It is common to hear that it is optimal to perform computations necessary for the operation of corporations in the "cloud" and it is true that many commercial companies are moving their information technology into that environment. Scientific data centers funded by the NSF have unique constraints that they must accommodate. Funding is limited and costs of managing data centers using cloud technology can be quite costly. Additionally, government funded research organizations typically have much smaller IT staffs than do corporations. The impact of managing IT operations in the cloud is not identical between large corporations and NSF funded data centers. In the GeoSciCloud project, two medium-size NSF funded data centers plan to deploy data collections along with cloud-based services in different environments in order to assess the feasibility and impact. These environments include:
- Commercial cloud environments such as those offered by Amazon, Google, and Microsoft and
- NSF supported large computing facilities that are just beginning to offer services that have characteristics of cloud computing
The operation of these infrastructures in these two cloud environments will be compared to current in-house environments and assessed.
This project will thereby help NSF/EarthCube identify the most suitable IT environment in which the EarthCube should deploy and support shared infrastructure.
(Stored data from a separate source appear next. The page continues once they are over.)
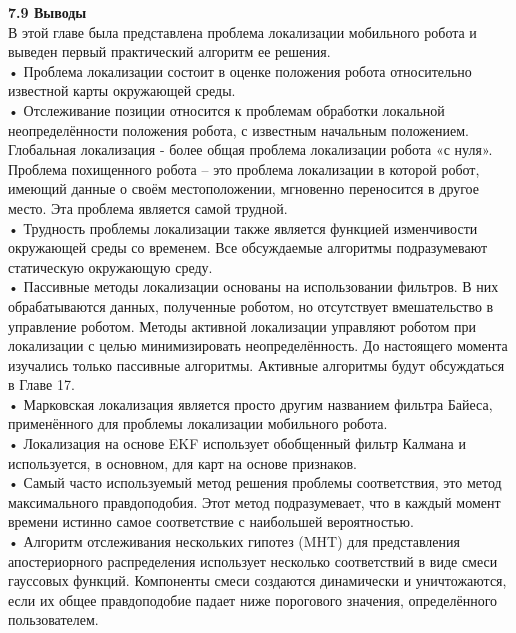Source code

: \documentclass[10pt,a4paper]{article}
\begin{document}
\textbf{7.9 Выводы} \\

В этой главе была представлена проблема локализации мобильного робота и выведен первый практический алгоритм ее решения.\\

• Проблема локализации состоит в оценке положения робота относительно известной карты окружающей среды.\\

• Отслеживание позиции относится к проблемам обработки локальной неопределённости положения робота, с известным начальным положением. Глобальная локализация - более общая проблема локализации робота «с нуля». Проблема похищенного робота – это проблема локализации в которой робот, имеющий данные о своём местоположении, мгновенно переносится в другое место. Эта проблема является самой трудной. \\

• Трудность проблемы локализации также является функцией изменчивости окружающей среды со временем. Все обсуждаемые алгоритмы подразумевают статическую окружающую среду.\\

• Пассивные методы локализации основаны на использовании фильтров. В них обрабатываются данных, полученные роботом, но отсутствует вмешательство в управление роботом. Методы активной локализации управляют роботом при локализации с целью минимизировать неопределённость. До настоящего момента изучались только пассивные алгоритмы. Активные алгоритмы будут обсуждаться в Главе 17.\\

• Марковская локализация является просто другим названием фильтра Байеса, применённого для проблемы локализации мобильного робота. \\

• Локализация на основе EKF использует обобщенный фильтр Калмана и используется, в основном,  для карт на основе признаков.\\

• Самый часто используемый метод  решения проблемы соответствия, это метод максимального правдоподобия. Этот метод подразумевает, что в каждый момент времени истинно самое  соответствие с наибольшей вероятностью.\\

• Алгоритм отслеживания нескольких гипотез (MHT) для представления апостериорного распределения использует несколько соответствий в виде смеси гауссовых функций. Компоненты смеси создаются динамически и уничтожаются, если их общее правдоподобие падает ниже порогового значения, определённого пользователем. \\
\end{document}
The potential reliability and cost-savings are excellent motivating factors.
IRIS and UNAVCO operate data centers with several hundred terabytes of data and services that match our community's needs and requirements. Each organization currently operates its own infrastructure. GeoSciCloud tasks will include moving subsets of our archives, as a test, into commercial cloud and XSEDE cloud environments where we will compare and contrast several aspects of working in different infrastructures. GeoSciCloud partners will also deploy key services developed under the GeoWS building block to enable access to data sets by domain scientists.
GeoSciCloud will help EarthCube compare and contrast the three environments (XSEDE, Commercial Cloud, and current infrastructure) in the following areas:
- Gain an understanding of issues related to the ingestion of large data sets into the cloud and curating the data in a cloud environment.
- Compare processing times for real world requests for data by practicing domain scientists
- Test elasticity of the cloud for doing large amounts of digital signal processing of seismic data and reprocessing GPS solutions for long periods of time.
- Compare the speed of data egress from multiple environments including tests of using higher access systems such as Grid-FTP.
- Compare overall costs of operating in the three environments
- Document what the best practices are that emerge from the GeoSciCloud test that should be promoted within EarthCube.
- Perform conversion of data held in domain formats to more widely used formats such as HDF5 for improved interoperability.
- Test the reliability of streaming real time data into the cloud.
GeoSciCloud will also explore providing some infrastructure in support of other EarthCube partners so that multiple data centers can cohabitate within the GeoSciCloud. IRIS and UNAVCO will commit to ultimately demonstrate the utility of shared infrastructure and how it can improve the efficiency and economics within EarthCube and specifically shared infrastructure in a cloud environment.